While I can't speak to the terms of our deal with ShareThis, I'll use the experience to walk you through the general framework of a deal process, so you understand the multiple steps involved. What I'm going to share is not a reflection of how our deal went down -- I'm pulling from various deals I'm personally familiar with or from accounts I've heard from other entrepreneurs who have also sold.
The first thing I want to highlight is the stress that a deal puts on a startup. Uncertainty kills innovation, and for that reason, if you think you want to sell, it's critical that you get the process done super quickly. Thirty days from start to close is an ideal (although likely impossible) goal to shoot for. Ninety days is a reasonable and achievable goal.

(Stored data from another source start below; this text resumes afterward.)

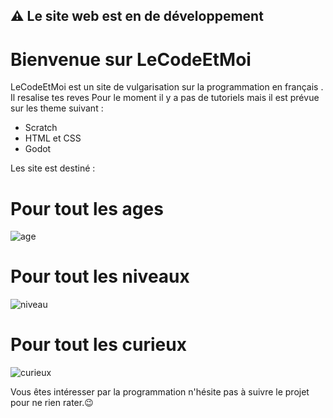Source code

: ##   ⚠️ Le site web est en de développement 

# Bienvenue sur LeCodeEtMoi

LeCodeEtMoi est un site de vulgarisation sur la programmation en français .
Il resalise tes reves 
Pour le moment il y a pas de tutoriels mais il est prévue sur les theme suivant :
- Scratch
- HTML et CSS
- Godot

Les site est destiné :

# Pour tout les ages 
![age]("Father'sDay-rafiki.svg)

# Pour tout les niveaux
![niveau](Pitchmeeting-rafiki.svg)

# Pour tout les curieux
![curieux](Curious-pana.svg)


Vous êtes intéresser par la programmation n'hésite pas à suivre le projet pour ne rien rater.😉




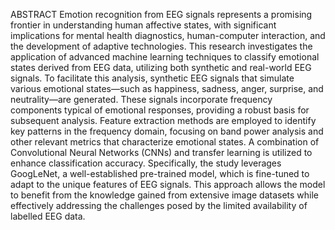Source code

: ABSTRACT
Emotion recognition from EEG signals represents a promising frontier in understanding human 
affective states, with significant implications for mental health diagnostics, human-computer interaction, and the 
development of adaptive technologies. This research investigates the application of advanced machine learning 
techniques to classify emotional states derived from EEG data, utilizing both synthetic and real-world EEG 
signals. To facilitate this analysis, synthetic EEG signals that simulate various emotional states—such as 
happiness, sadness, anger, surprise, and neutrality—are generated. These signals incorporate frequency 
components typical of emotional responses, providing a robust basis for subsequent analysis. Feature extraction 
methods are employed to identify key patterns in the frequency domain, focusing on band power analysis and 
other relevant metrics that characterize emotional states. A combination of Convolutional Neural Networks 
(CNNs) and transfer learning is utilized to enhance classification accuracy. Specifically, the study leverages 
GoogLeNet, a well-established pre-trained model, which is fine-tuned to adapt to the unique features of EEG 
signals. This approach allows the model to benefit from the knowledge gained from extensive image datasets 
while effectively addressing the challenges posed by the limited availability of labelled EEG data.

It's also likely that the acquiring company won't be in as much of a hurry as you are: Getting the deal done is likely a secondary priority for them as compared to running their main business. For the startup, it defines the future of the company -- or at least, it's one major possible outcome with huge implications for the startup. There are a few exceptions on the acquiring side -- for example, Facebook is known for moving blazingly fast in deals as a part of its strategy to keep startups it's interested in from being scooped by other acquirers. As I assemble best practices for getting deals done, speed is at the very top of my list.
Next, from the startup's perspective, is evaluating alternatives. This is where someone like Ezra is invaluable. As I mentioned in this post, Ezra Roizen is a banker, but he's different from all the others I've met. Ezra is a scrappy "get it done" deal magician with a small team and a huge rolodex. He can get a temperature read from someone (usually either the CEO or a board member) at any potential acquiring company you'd like to speak to. It'll be up to you to decide what companies you want to target, and then Ezra can take it from there.
You may have acquiring companies in mind that you just know are great fits for your startup, but that don't show any interest. This is common. Many stars have to align for there to even be interest in doing a deal: The startup has to have technology or talent (or ideally, both) that the acquiring company wants, and importantly, believes it can't get any other way for less (the "build or buy" decision). Then the acquiring company needs to have a culture and appetite for doing a deal. Then, there has to be someone internally to sponsor a deal -- typically a product team that's desperate for the startup. That sponsor has to be able to sell upper management on the value, and then upper management in turn needs to be able to sell the board on why getting the deal done is critical, and getting it done now is the right time, vs. later. All those hurdles don't even account for the financial situation the acquiring company is in -- is it's stock price in the tank? Does it have cash on hand? Has it ever done an acquisition before? Did the last one go poorly?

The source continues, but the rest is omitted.